Hacizli veya eksik evraklı araç yoğunluğuna cevap vermek için bir otoparkla başladığı yediemin işletmesine 4 otopark ile devam ettiğini anlatan Topçu, “İcra iflas kanunundaki birtakım eksiklikler burada araçların 5-10 yıl kalmasına neden oluyor. Otopark içinde motoru ve değerli aksamları sökülmüş, sadece şase ve kaportası bırakılmış 15 yıllık lüks araçlar dahi var.
Nedeni de haciz koyduran kişinin satış işlemlerini başlatmaması. Aracı terk etmesinin nedeni ise üzerinde diğer alacaklıların haklarının olması. İcraya çıkarıp masraf etse, satışından elde edeceği gelir icra koyduranın alacaklarını karşılamıyor. Bu nedenle aracı icrayla aldırıyor ve burada çürümeye terk ediyor” diye konuştu.
Yediemin otoparklarında yıllanmış araç yoğunluğunun altında yatan nedeni anlatan Topçu, sözlerini şöyle sürdürdü:
“Araçların satışının yapılması için haciz koyan kişinin satışını istemesi gerekli. Hacizi başlatan ve aracın yediemin otoparkına gelmesine neden olan kişi, aracın üzerinde SGK’nın, vergi dairesinin veya başka alacaklıların hakkı olduğunu fark edince işlemleri başlatmıyor. Çünkü borçludan alacağı paradan daha az para alacağını görüyor.
Satış işlemini başlatmayınca buraya gelen araç yıllarca kalıyor.

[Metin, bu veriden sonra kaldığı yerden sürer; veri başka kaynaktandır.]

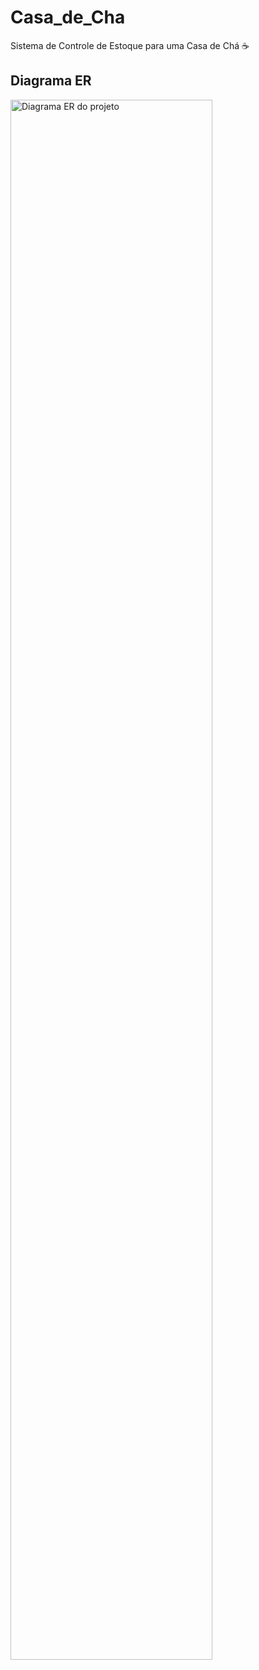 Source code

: # Casa_de_Cha
Sistema de Controle de Estoque para uma Casa de Chá ☕

<h2>Diagrama ER</h2>

<img src="https://user-images.githubusercontent.com/58917418/230206205-aaa1783e-028e-426f-b490-e829f5352886.png" height="80%" alt="Diagrama ER do projeto" />
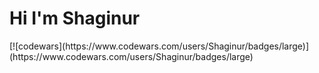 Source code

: <h1 style="backgraund-color: red">Hi I'm Shaginur</h1>
[![codewars](https://www.codewars.com/users/Shaginur/badges/large)](https://www.codewars.com/users/Shaginur/badges/large)
<!--
**Shaginur/Shaginur** is a ✨ _special_ ✨ repository because its `README.md` (this file) appears on your GitHub profile.

Here are some ideas to get you started:

- 🔭 I’m currently working on ...
- 🌱 I’m currently learning ...
- 👯 I’m looking to collaborate on ...
- 🤔 I’m looking for help with ...
- 💬 Ask me about ...
- 📫 How to reach me: ...
- 😄 Pronouns: ...
- ⚡ Fun fact: ...
-->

Ülke ekonomisi ve katma değerini de zarara uğratan bir anlayış. Yapılması gereken, 6 ay içinde hacizli araçların kanunen satılması lazım. Fakat bunla ilgili yeterli kanunlar çıkmadığı ve altyapısı olmadığı için bu işler çok ağır yürüyor. Bizim yediemin olarak hiçbir yaptırımımız yok. Buraya araç kazadan veya muayeneden gelmiş, biz araç sahibine ulaşmak için bilgi bile alamıyoruz. Buradaki araçlar beklediği sürece değer kaybı da oluyor, aksamları arızalanıyor. Bu süre kısa tutulmuş olsa, araçlar burada bekleyeceğine sahibine teslim edilse veya satışı yapılarak yeni sahiplerine ulaştırılsa, ülke için de bir katma değer sağlayacak. Ama burada çürümeye bırakılıyor.”
‘ARAÇ SAHİPLERİ SÖKÜYOR’
Araçlarının icra nedeniyle yakalama hacizli olduğunu bilen kişilerin araçların motor ve iç konsol gibi değerli parçalarını söktürdüklerini kaydeden Topçu, “Sanayilerde bu işleri yapan insanlar var. Kimileri araçlarının hacizlik olduğunu öğrenince kendileri motorunu, konsolonu, lastik ve jantlarının yanı sıra koltuklarına kadar söküyor. Bunları bir depoda muhafaza ediyorlar. Aracın kasasını da bir araziye bırakıp 155’i arayarak ihbar ediyorlar. Polis aracı şase numarasından kontrol ettiğinde yakalamalı hacizli olduğunu tespit edip otoparka çektiriyor. Aracını bu şekilde parçalayan kişi, kasasını ilerde açılan ihalede tekrar ucuza alarak söktüğü parçaları yerine takıyor. Buna genellikle lüks segment araçlarda daha çok rastlanıyor” ifadesini kullandı.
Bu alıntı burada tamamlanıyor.